Politik memang kesulitan menghasilkan “yang ideal “, ia selalu berisi kompromi. Namun, hanya melalui politik-lah “yang ideal ” terus diperbincangkan dan menjadi harapan.
Kita sering mengutuk politik sebagai sesuatu yang kotor dan amoral, namun di saat yang sama, melalui jalan politik itulah kita melabuhkan harapan. Melalui jalan politik itulah ide-ide besar dibumikan.
“Yang ideal” dan “hasil kompromi” selalu berdialog dalam politik. Harapan dan kenyataan selalu menjadi perbincangan. Tugas besar politisi, “yang ideal” adalah memperpendek jarak antara harapan dengan kenyataan. Inilah yang kemudian disebut sebagai politisi-negarawan.

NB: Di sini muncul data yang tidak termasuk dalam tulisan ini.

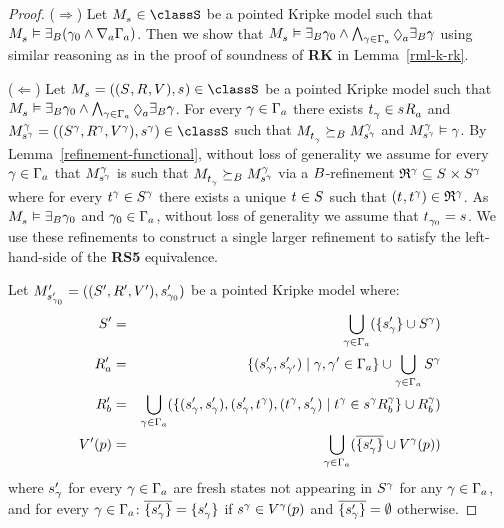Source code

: \begin{proof}
($\Rightarrow$) 
Let $\kPModel{\kStateS} \in \classS$ be a pointed Kripke model such that $\kPModel{\kStateS} \entails \somerefsBs (\gamma_0 \land \coversA \Gamma_\agentA)$.
Then we show that $\kPModel{\kStateS} \entails \somerefsBs \gamma_0 \land \bigwedge_{\gamma \in \Gamma_\agentA} \possibleA \somerefsBs \gamma$ using similar reasoning as in the proof of soundness of {\bf RK} in Lemma~\ref{rml-k-rk}.

($\Leftarrow$)
Let $\kPModelAndTuple{\kStateS} \in \classS$ be a pointed Kripke model such that $\kPModel{\kStateS} \entails \somerefsBs \gamma_0 \land \bigwedge_{\gamma \in \Gamma_\agentA} \possibleA \somerefsBs \gamma$.
For every $\gamma \in \Gamma_\agentA$ there exists $\kStateT_\gamma \in \kSuccessorsA{\kStateS}$ and $\kPModelAndTuple[\gamma]{\kStateS[\gamma]} \in \classS$ such that $\kPModel{\kStateT_\gamma} \simulatesBs \kPModel[\gamma]{\kStateS[\gamma]}$ and $\kPModel[\gamma]{\kStateS[\gamma]} \entails \gamma$.
By Lemma~\ref{refinement-functional}, without loss of generality we assume for every $\gamma \in \Gamma_\agentA$ that $\kPModel[\gamma]{\kStateS[\gamma]}$ is such that $\kPModel{\kStateT_\gamma} \simulatesBs \kPModel[\gamma]{\kStateS[\gamma]}$ via a $\agentsB$-refinement $\refinement^{\gamma} \subseteq \kStates \times \kStates[\gamma]$ where for every $\kStateT[\gamma] \in \kStates[\gamma]$ there exists a unique $\kStateT \in \kStates$ such that $(\kStateT, \kStateT[\gamma]) \in \refinement^{\gamma}$.
As $\kPModel{\kStateS} \entails \somerefsBs \gamma_0$ and $\gamma_0 \in \Gamma_\agentA$, without loss of generality we assume that $\kStateT_{\gamma_0} = \kStateS$.
We use these refinements to construct a single larger refinement to satisfy the left-hand-side of the {\bf RS5} equivalence.

Let $\kPModelAndTupleP{\kStateSP_{\gamma_0}}$ be a pointed Kripke model where:
\begin{eqnarray*}
    \kStatesP &=& \bigcup_{\gamma \in \Gamma_\agentA} (\{\kStateSP_\gamma\} \cup \kStates[\gamma])\\
    \kAccessibilityPA &=& \{(\kStateSP_\gamma, \kStateSP_{\gamma'}) \mid \gamma, \gamma' \in \Gamma_\agentA\} \cup \bigcup_{\gamma \in \Gamma_\agentA} \kStates[\gamma]\\
    \kAccessibilityPB &=& \bigcup_{\gamma \in \Gamma_\agentA} (\{(\kStateSP_\gamma, \kStateSP_\gamma), (\kStateSP_\gamma, \kStateT[\gamma]), (\kStateT[\gamma], \kStateSP_\gamma) \mid \kStateT[\gamma] \in \kSuccessorsB[\gamma]{\kStateS[\gamma]}\} \cup \kAccessibilityB[\gamma])\\
    \kValuationP(\atomP) &=& \bigcup_{\gamma \in \Gamma_\agentA} (\overline{\{\kStateSP_\gamma\}} \cup \kValuation[\gamma](\atomP))
\end{eqnarray*}
where $\kStateSP_\gamma$ for every $\gamma \in \Gamma_\agentA$ are fresh states not appearing in $\kStates[\gamma]$ for any $\gamma \in \Gamma_\agentA$, and for every $\gamma \in \Gamma_\agentA$: $\overline{\{\kStateSP_\gamma\}} = \{\kStateSP_\gamma\}$ if $\kStateS[\gamma] \in \kValuation[\gamma](\atomP)$ and $\overline{\{\kStateSP_\gamma\}} = \emptyset$ otherwise.


\end{proof}
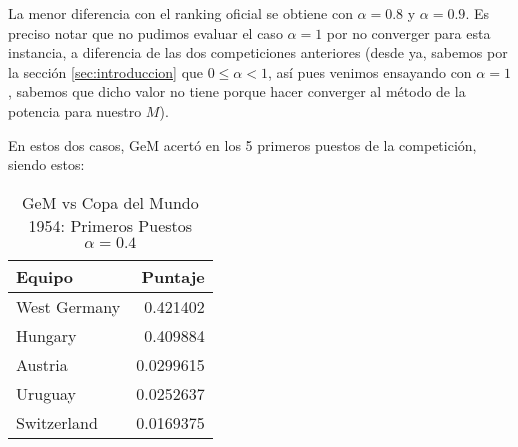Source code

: \begin{enumerate}
        \par La menor diferencia con el ranking oficial se obtiene con
        $\alpha=0.8$ y $\alpha=0.9$. Es preciso notar que no pudimos evaluar el
        caso $\alpha=1$ por no converger para esta instancia, a diferencia de
        las dos competiciones anteriores (desde ya, sabemos por la secci\'on
        \ref{sec:introduccion} que $0\leq\alpha <1$, as\'i pues venimos
        ensayando con $\alpha=1$, sabemos que dicho valor no tiene porque hacer
        converger al m\'etodo de la potencia para nuestro $M$).

        \par En estos dos casos, GeM acertó en los 5 primeros puestos de la
        competición, siendo estos:
        \begin{table}[!h]
            \centering
            \caption{GeM vs Copa del Mundo 1954: Primeros Puestos $\alpha=0.4$}
            \setlength{\tabcolsep}{3pt}
            \begin{tabular}{|l|r|}
                \hline\hline
                Equipo & Puntaje\\
                \hline
                West Germany &0.421402\\
                Hungary &0.409884\\
                Austria &0.0299615\\
                Uruguay &0.0252637\\
                Switzerland &0.0169375\\
                \hline\hline
            \end{tabular}
        \end{table}
\end{enumerate}

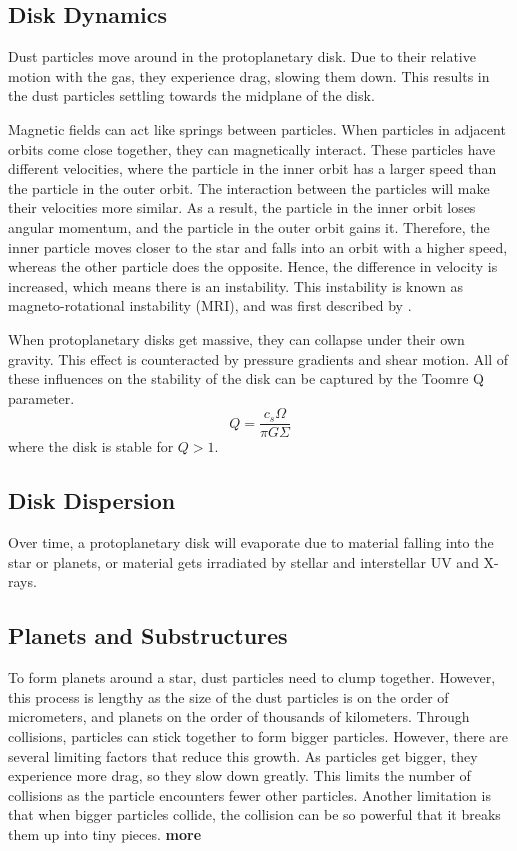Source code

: \documentclass[twoside, single, authoryear, semicolon, 12pt]{lion-msc}
\newcommand{\4}{$_4$}
\newcommand{\3}{$_3$}
\newcommand{\2}{$_2$}
\begin{document}
\subsection{Disk Dynamics}
Dust particles move around in the protoplanetary disk. Due to their relative motion with the gas, they experience drag, slowing them down. This results in the dust particles settling towards the midplane of the disk. 

Magnetic fields can act like springs between particles. When particles in adjacent orbits come close together, they can magnetically interact. These particles have different velocities, where the particle in the inner orbit has a larger speed than the particle in the outer orbit. The interaction between the particles will make their velocities more similar. As a result, the particle in the inner orbit loses angular momentum, and the particle in the outer orbit gains it. Therefore, the inner particle moves closer to the star and falls into an orbit with a higher speed, whereas the other particle does the opposite. Hence, the difference in velocity is increased, which means there is an instability. This instability is known as magneto-rotational instability (MRI), and was first described by \cite{RevModPhys.70.1}. 

When protoplanetary disks get massive, they can collapse under their own gravity. This effect is counteracted by pressure gradients and shear motion. All of these influences on the stability of the disk can be captured by the Toomre Q parameter.
\begin{equation}
    Q = \frac{c_s\Omega}{\pi G\Sigma}
\end{equation}
where the disk is stable for $Q>1$.

\subsection{Disk Dispersion}
Over time, a protoplanetary disk will evaporate due to material falling into the star or planets, or material gets irradiated by stellar and interstellar UV and X-rays. 


\subsection{Planets and Substructures}
To form planets around a star, dust particles need to clump together. However, this process is lengthy as the size of the dust particles is on the order of micrometers, and planets on the order of thousands of kilometers. Through collisions, particles can stick together to form bigger particles. However, there are several limiting factors that reduce this growth. As particles get bigger, they experience more drag, so they slow down greatly. This limits the number of collisions as the particle encounters fewer other particles. Another limitation is that when bigger particles collide, the collision can be so powerful that it breaks them up into tiny pieces. 
\textbf{more}
\end{document}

Tantangan terbesar demokrasi Indonesia kekinian adalah mencetak sebanyak mungkin politisi-negarawan, yang bekerja mencipta harapan dan sekaligus merawat harapan. Politik menjadi berisi negoisasi harapan, bukan negosiasi kekuasaan.
Kerja demokrasi kita akan bergerak maju, jika setahap-demi-setahap, politik bertransformasi dari penghambaan pada figur dengan bumbu ghibah dan fitnah menuju penghambaan pada harapan dengan bumbu visi dan cita-cita kebangsaan.
Di masa lalu kita pernah punya Johanes Leimena, Mohammad Natsir, Agus Salim, Ida Anak Agung Gede Agung, atau Muhammad Hatta. Politisi bermental negarawan, yang menjadikan politik sebagai alat penghambatan untuk mewujudkan cita ideal kebangsaan. Mereka adalah politisi-politisi cemerlang, tidak hanya dalam kata-kata, tapi juga tindakan.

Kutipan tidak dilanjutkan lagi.